水持先生の顧問日誌

我が部の顧問、水持先生による日誌です。

2012年をふりかえる(3)

2012年01月11日 | 日々のあれこれ

 1月9日。
 朝、成人式の着付けに娘を川越まで送ってから学校にもどる。
 午前、午後と、「エアーズ」を中心にバンドレッスンしていただく。
 あらためて難しい曲だと実感したが、これを勉強しておけば、近々送られてくる新年度の課題曲をやるための力に間違いなくなると思った。
 夕方、ミニ合宿をうちあげて帰ろうとしてたら迎えに来いとのメールが母親から入り川越にいく。
 けっきょく式自体にも母親は出席し、荷物持ちなどしてたから芸能人の付き人みたいなもので、成人の日だというのに、まったく独り立ちしてない状態だったというのはどうなのだろう。
 会場の川越市体育館では特にあばれる若者たちもいなくて、ふつうに終わったという。
 市長やら、来賓やらのお話や紹介がえんえん続く会に、みんなと同じような格好をしておとなしく出席しているのは、本当に若者と言えるのだろうか、などと思うのは言いがかりかな。
 ちがうな。
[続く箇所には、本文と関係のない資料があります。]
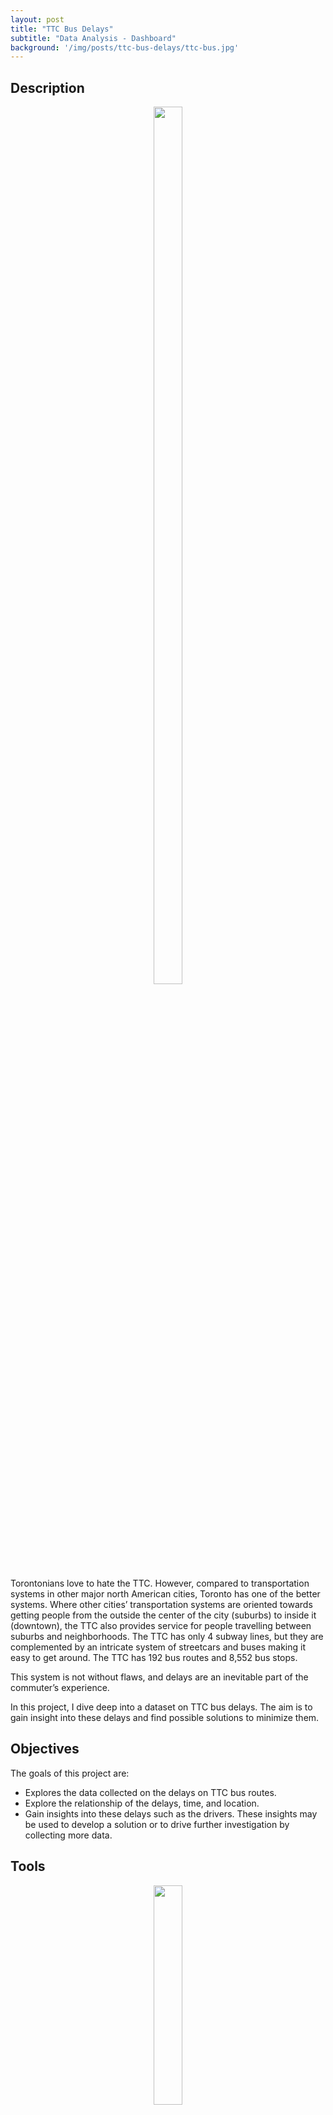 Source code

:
 ```yaml
---
layout: post
title: "TTC Bus Delays"
subtitle: "Data Analysis - Dashboard"
background: '/img/posts/ttc-bus-delays/ttc-bus.jpg'
---
```


## Description

<p align="center">
  <img width="30%" height="60%" src="/img/posts/ttc-bus-delays/TTC-logo.png" />
</p>

Torontonians love to hate the TTC. However, compared to transportation systems in other major north American cities, Toronto has one of the better systems. Where other cities’ transportation systems are oriented towards getting people from the outside the center of the city (suburbs) to inside it (downtown), the TTC also provides service for people travelling between suburbs and neighborhoods. The TTC has only 4 subway lines, but they are complemented by an intricate system of streetcars and buses making it easy to get around. The TTC has 192 bus routes and 8,552 bus stops.

This system is not without flaws, and delays are an inevitable part of the commuter’s experience. 

In this project, I dive deep into a dataset on TTC bus delays. The aim is to gain insight into these delays and find possible solutions to minimize them. 

## Objectives
The goals of this project are:
- Explores the data collected on the delays on TTC bus routes. 
- Explore the relationship of the delays, time, and location.
- Gain insights into these delays such as the drivers. These insights may be used to develop a solution or to drive further investigation by collecting more data. 


## Tools
<p align="center">
  <img width="30%" height="30%" src="/img/posts/ttc-bus-delays/Power-BI.png" />
</p>

**Microsoft Power BI** was used to explore and visualize the dataset.    

## The Data
This dataset used is the Toronto Bus Delays 2022 dataset from [Kaggle](https://www.kaggle.com/datasets/reihanenamdari/toronto-bus-delay-2022
). This dataset is also available from the city of Toronto’s [open data website](https://open.toronto.ca/dataset/ttc-bus-delay-data/
). It has 10 features and 27,351 records. It covers the period of January to June 2022.

## Data Cleaning and Preprocessing
Preprocessing focused on the variable ‘Direction’ which indicates the which direction a particular bus was travelling when it experienced delays. The expected values for these are B (both ways), N (north), S (south), E (east), and W (west). Rows with other variables other than these were removed. A total of 21,765 row remained. 

## Dashboard & Key Insights
<p align="center">
  <img width="100%" height="100%" src="/img/posts/ttc-bus-delays/dashboard.jpg" />
</p>

There were 21,765 bus delays during the first half of 2022.

<p align="center">
  <img width="100%" height="100%" src="/img/posts/ttc-bus-delays/per_month.jpg" />
</p>

January had the highest amount of delays at 4,322 which sharply decreased in February down to 3,046. The number of delays has gradually increased in the following months. 
The average number of delays per month is 3,628.

<p align="center">
  <img width="100%" height="100%" src="/img/posts/ttc-bus-delays/per_date.jpg" />
</p>

The daily average number of delays throughout this period is around 120 per day. 

<p align="center">
  <img width="100%" height="100%" src="/img/posts/ttc-bus-delays/per_location.jpg" />
</p>

Pioneer Village station, Kennedy station and Kipling station were where most delays occurred. 

<p align="center">
  <img width="100%" height="100%" src="/img/posts/ttc-bus-delays/per_incident.jpg" />
</p>

The 2 major causes of delays are equipment (Mechanical) and personnel (Operations - Operator). Together, they account for 63.86% of all delays. 

<p align="center">
  <img width="100%" height="100%" src="/img/posts/ttc-bus-delays/per_route.jpg" />
</p>

Bus route 36 which travels along Finch had the most number of delays at 773. This was followed by route 52 which travels along Lawrence with 650 delays. Route 32 which travels along Eglinton West is in third place with 635 delays.

<p align="center">
  <img width="100%" height="60%" src="/img/posts/ttc-bus-delays/per_day.jpg" />
</p>

Most delays occur on Friday, Thursday and Wednesday.

<p align="center">
  <img width="100%" height="60%" src="/img/posts/ttc-bus-delays/per_hour.jpg" />
</p>

During the day, delays often occur in the afternoon between 2-5pm.

## Implications and Future Direction:
- Gather complete data on vehicles used and the delays reported to see which vehicles cause more delays than others.
- Get more details on the delays caused by mechanical incidents so that proper measures can be taken to reduce these delays based on the nature of the mechanical incidents.
- Get data on operators and check their number of delays. Find measures to reduce personnel related delays. 
- Check the reason for the high number of delays in January (Winter season? Annual maintenance of vehicles? Manpower availability?). 
- Look into why there are more delays in the afternoon. 
- Consider reallocating resources to locations/stations with most delays in order to reduce the instances in these locations. 
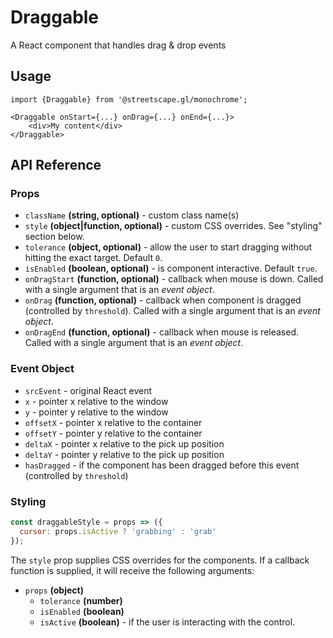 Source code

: # Draggable

A React component that handles drag & drop events

## Usage

    import {Draggable} from '@streetscape.gl/monochrome';

    <Draggable onStart={...} onDrag={...} onEnd={...}>
        <div>My content</div>
    </Draggable>

## API Reference

### Props

- `className` **(string, optional)** - custom class name(s)
- `style` **(object|function, optional)** - custom CSS overrides. See "styling" section below.
- `tolerance` **(object, optional)** - allow the user to start dragging without hitting the exact
  target. Default `0`.
- `isEnabled` **(boolean, optional)** - is component interactive. Default `true`.
- `onDragStart` **(function, optional)** - callback when mouse is down. Called with a single
  argument that is an _event object_.
- `onDrag` **(function, optional)** - callback when component is dragged (controlled by
  `threshold`). Called with a single argument that is an _event object_.
- `onDragEnd` **(function, optional)** - callback when mouse is released. Called with a single
  argument that is an _event object_.

### Event Object

- `srcEvent` - original React event
- `x` - pointer x relative to the window
- `y` - pointer y relative to the window
- `offsetX` - pointer x relative to the container
- `offsetY` - pointer y relative to the container
- `deltaX` - pointer x relative to the pick up position
- `deltaY` - pointer y relative to the pick up position
- `hasDragged` - if the component has been dragged before this event (controlled by `threshold`)

### Styling

```js
const draggableStyle = props => ({
  cursor: props.isActive ? 'grabbing' : 'grab'
});
```

The `style` prop supplies CSS overrides for the components. If a callback function is supplied, it
will receive the following arguments:

- `props` **(object)**
  - `tolerance` **(number)**
  - `isEnabled` **(boolean)**
  - `isActive` **(boolean)** - if the user is interacting with the control.
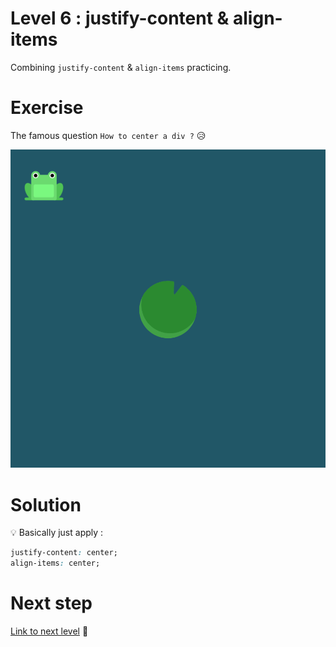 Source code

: # Level 6 : justify-content & align-items

Combining `justify-content` & `align-items` practicing.

# Exercise

The famous question `How to center a div ?` :disappointed_relieved:

![level 6](./level6.png)

# Solution

:bulb: Basically just apply : 

```css
justify-content: center;
align-items: center;
```

# Next step

[Link to next level](./level7.md) :muscle:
まあ成人式なんてそんなもんでしょ、としばらく我慢していられる状態になっている若者たちは、やはり大人と思うべきなのだ。
 でも、みんな大人すぎる。二十歳の時の自分はさすがにそんな場にはいられないと思って行かなかったけど、暴れるよりは大人だったか。
 暴れる成人たちにしても、メディアと、その報道を待ち望む国民のために、あえて一升瓶もって練り歩く姿を提供してくれてるのかもしれない。
 おえらいさんのあいさつでは多分、「震災後の日本を立て直すのは君たちの力にかかっている」とか、「今までの常識は通用しない、激動の国際社会を生き抜いていこう」とかの言葉がとびかっていたに違いない。
 本気でそう思ってるのだったら、例年通りの成人式をひらいて、例年どおり壇上にエラい方々を並べて、あいさつして、という式自体を見直そうという声があってもおかしくないと思うのだが。
 違うな。そういう意見は当然あったはずだ。しかし、あえて例年と同じ式を行うことができる幸せを味わおう。その感謝の思いをもって心新たに大人への一歩を踏み出していこうという暖かい配慮にちがいない。お役所の方はさすがに深い。

 1月10日。
 三学期がはじまった。始業式のあと、三年生を残して受験に向けての決起集会を行った。
 進路指導部長、学年副主任のことばにつづいて、ここはこのおれさまの出番であろう。
 アントニオ猪木師匠の「道」を朗誦し、「1・2・3・ダー!」の雄叫びをあげる。みんなやってくれてよかった。こういう時にノってくれる学年は、いい結果がでる。

 1月11日
 センター講習の国語は今日が最後。講習とはいえ、センター形式で問題を解いてもらい解説をわたしているだけだから試験監督にひとしいのだが、十分に教えてなかったこととか、プリントにしようと思ってて完成させられなかったこととかが思い浮かぶ。あとは祈るしかない。さすがに今週は誰も添削をもってこないので、時間的に余裕がある。新人戦の曲については精神的余裕がまったくない。
 それらが重なって桜木紫乃さんという作家の本を読み続けてしまった。
 『ラブレス』『硝子の葦』『恋い花』。どれも濃くて、大人の味わいだ。
 直木賞をとるかどうかは微妙だけど、こんな書き手がいたことを知らなかったなんて。
 上から目線で言うと、今後が楽しみだ。